[Opening Provided data section]

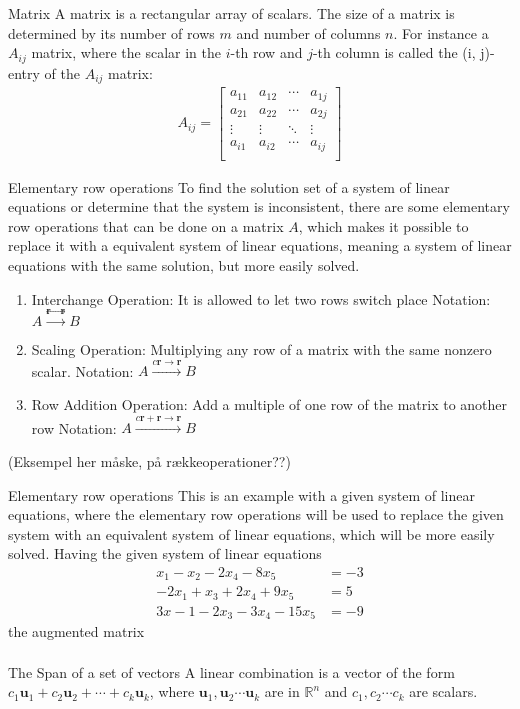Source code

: \begin{definition}{Matrix}
A matrix is a rectangular array of scalars. The size of a matrix is determined by its number of rows $m$ and number of columns $n$. 
For instance a $A_{ij}$ matrix, where the scalar in the $i$-th row and $j$-th column is called the (i, j)-entry of the $A_{ij}$ matrix:
\begin{align*}
    A_{ij} = 
    \begin{bmatrix}
    a_{1 1} & a_{1 2} & \cdots & a_{1 j}\\
    a_{2 1} & a_{2 2} & \cdots & a_{2 j}\\
    \vdots  &   \vdots &  \ddots   & \vdots \\
    a_{i 1} & a_{i 2} & \cdots & a_{i j}\\
    \end{bmatrix}
\end{align*}

\end{definition}
\begin{definition}{Elementary row operations}
To find the solution set of a system of linear equations or determine that the system is inconsistent, there are some elementary row operations that can be done on a matrix $A$, which makes it possible to replace it with a equivalent system of linear equations, meaning a system of linear equations with the same solution, but more easily solved.

\begin{enumerate}
    \item Interchange Operation:
    It is allowed to let two rows switch place 
    Notation: $A\xrightarrow{\textbf{r}\leftrightarrow \textbf{r}} B$ 
    \item Scaling Operation:
    Multiplying any row of a matrix with the same nonzero scalar.
    Notation: $A\xrightarrow{c\textbf{r}\rightarrow \textbf{r}} B$
    \item Row Addition Operation:
    Add a multiple of one row of the matrix to another row
    Notation: $A\xrightarrow{c\textbf{r}+\textbf{r}\rightarrow \textbf{r}} B$
\end{enumerate}
\end {definition}
(Eksempel her måske, på rækkeoperationer??)

\begin{example}{Elementary row operations}
This is an example with a given system of linear equations, where the  elementary row operations will be used to replace the given system with an equivalent system of linear equations, which will be more easily solved. Having the given system of linear equations
\begin{align*}
    x_1-x_2-2x_4-8x_5&=-3\\
    -2x_1+x_3+2x_4+9x_5 &= 5\\
    3x-1-2x_3-3x_4-15x_5&=-9
\end{align*}
the augmented matrix
\begin{align*}

\end{align*}
\end{example}

\begin{definition} {The Span of a set of vectors}
A linear combination is a vector of the form $c_1 \textbf{u}_1 + c_2\textbf{u}_2+ \cdots+ c_k\textbf{u}_k$, where $\textbf{u}_1,\textbf{u}_2 \cdots \textbf{u}_k$ are in $\mathbb{R}^n$ and $c_1, c_2 \cdots c_k$ are scalars. 
\end{definition}

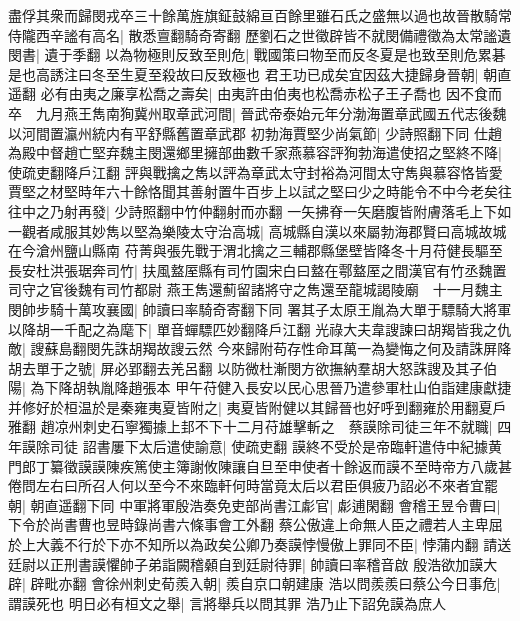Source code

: 盡俘其衆而歸閔戎卒三十餘萬旌旗鉦鼓綿亘百餘里雖石氏之盛無以過也故晉散騎常侍隴西辛謐有高名|{
	散悉亶翻騎奇寄翻}
歷劉石之世徵辟皆不就閔備禮徵為太常謐遺閔書|{
	遺于季翻}
以為物極則反致至則危|{
	戰國策曰物至而反冬夏是也致至則危累碁是也高誘注曰冬至生夏至殺故曰反致極也}
君王功已成矣宜因茲大捷歸身晉朝|{
	朝直遥翻}
必有由夷之廉享松喬之壽矣|{
	由夷許由伯夷也松喬赤松子王子喬也}
因不食而卒　九月燕王雋南狥冀州取章武河間|{
	晉武帝泰始元年分渤海置章武國五代志後魏以河間置瀛州統内有平舒縣舊置章武郡}
初勃海賈堅少尚氣節|{
	少詩照翻下同}
仕趙為殿中督趙亡堅弃魏主閔還鄉里擁部曲數千家燕慕容評狥勃海遣使招之堅終不降|{
	使疏吏翻降戶江翻}
評與戰擒之雋以評為章武太守封裕為河間太守雋與慕容恪皆愛賈堅之材堅時年六十餘恪聞其善射置牛百步上以試之堅曰少之時能令不中今老矣往往中之乃射再發|{
	少詩照翻中竹仲翻射而亦翻}
一矢拂脊一矢磨腹皆附膚落毛上下如一觀者咸服其妙雋以堅為樂陵太守治高城|{
	高城縣自漢以來屬勃海郡賢曰高城故城在今滄州鹽山縣南}
苻菁與張先戰于渭北擒之三輔郡縣堡壁皆降冬十月苻健長驅至長安杜洪張琚奔司竹|{
	扶風盩厔縣有司竹園宋白曰盩在鄠盩厔之間漢官有竹丞魏置司守之官後魏有司竹都尉}
燕王雋還薊留諸將守之雋還至龍城謁陵廟　十一月魏主閔帥步騎十萬攻襄國|{
	帥讀曰率騎奇寄翻下同}
署其子太原王胤為大單于驃騎大將軍以降胡一千配之為麾下|{
	單音蟬驃匹妙翻降戶江翻}
光祿大夫韋謏諫曰胡羯皆我之仇敵|{
	謏蘇島翻閔先誅胡羯故謏云然}
今來歸附苟存性命耳萬一為變悔之何及請誅屏降胡去單于之號|{
	屏必郢翻去羌呂翻}
以防微杜漸閔方欲撫納羣胡大怒誅謏及其子伯陽|{
	為下降胡執胤降趙張本}
甲午苻健入長安以民心思晉乃遣參軍杜山伯詣建康獻捷并修好於桓温於是秦雍夷夏皆附之|{
	夷夏皆附健以其歸晉也好呼到翻雍於用翻夏戶雅翻}
趙凉州刺史石寧獨據上邽不下十二月苻雄擊斬之　蔡謨除司徒三年不就職|{
	四年謨除司徒}
詔書屢下太后遣使諭意|{
	使疏吏翻}
謨終不受於是帝臨軒遣侍中紀據黄門郎丁纂徵謨謨陳疾篤使主簿謝攸陳讓自旦至申使者十餘返而謨不至時帝方八歲甚倦問左右曰所召人何以至今不來臨軒何時當竟太后以君臣俱疲乃詔必不來者宜罷朝|{
	朝直遥翻下同}
中軍將軍殷浩奏免吏部尚書江虨官|{
	虨逋閑翻}
會稽王昱令曹曰|{
	下令於尚書曹也昱時錄尚書六條事會工外翻}
蔡公傲違上命無人臣之禮若人主卑屈於上大義不行於下亦不知所以為政矣公卿乃奏謨悖慢傲上罪同不臣|{
	悖蒲内翻}
請送廷尉以正刑書謨懼帥子弟詣闕稽顙自到廷尉待罪|{
	帥讀曰率稽音啟}
殷浩欲加謨大辟|{
	辟毗亦翻}
會徐州刺史荀羨入朝|{
	羨自京口朝建康}
浩以問羨羨曰蔡公今日事危|{
	謂謨死也}
明日必有桓文之舉|{
	言將舉兵以問其罪}
浩乃止下詔免謨為庶人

[Closing Provided data section]

What you are asked to do: Find all lines holding the word "more" in the records above and copy them.

Solution to this exercise:
To find the solution set of a system of linear equations or determine that the system is inconsistent, there are some elementary row operations that can be done on a matrix $A$, which makes it possible to replace it with a equivalent system of linear equations, meaning a system of linear equations with the same solution, but more easily solved.
This is an example with a given system of linear equations, where the  elementary row operations will be used to replace the given system with an equivalent system of linear equations, which will be more easily solved. Having the given system of linear equations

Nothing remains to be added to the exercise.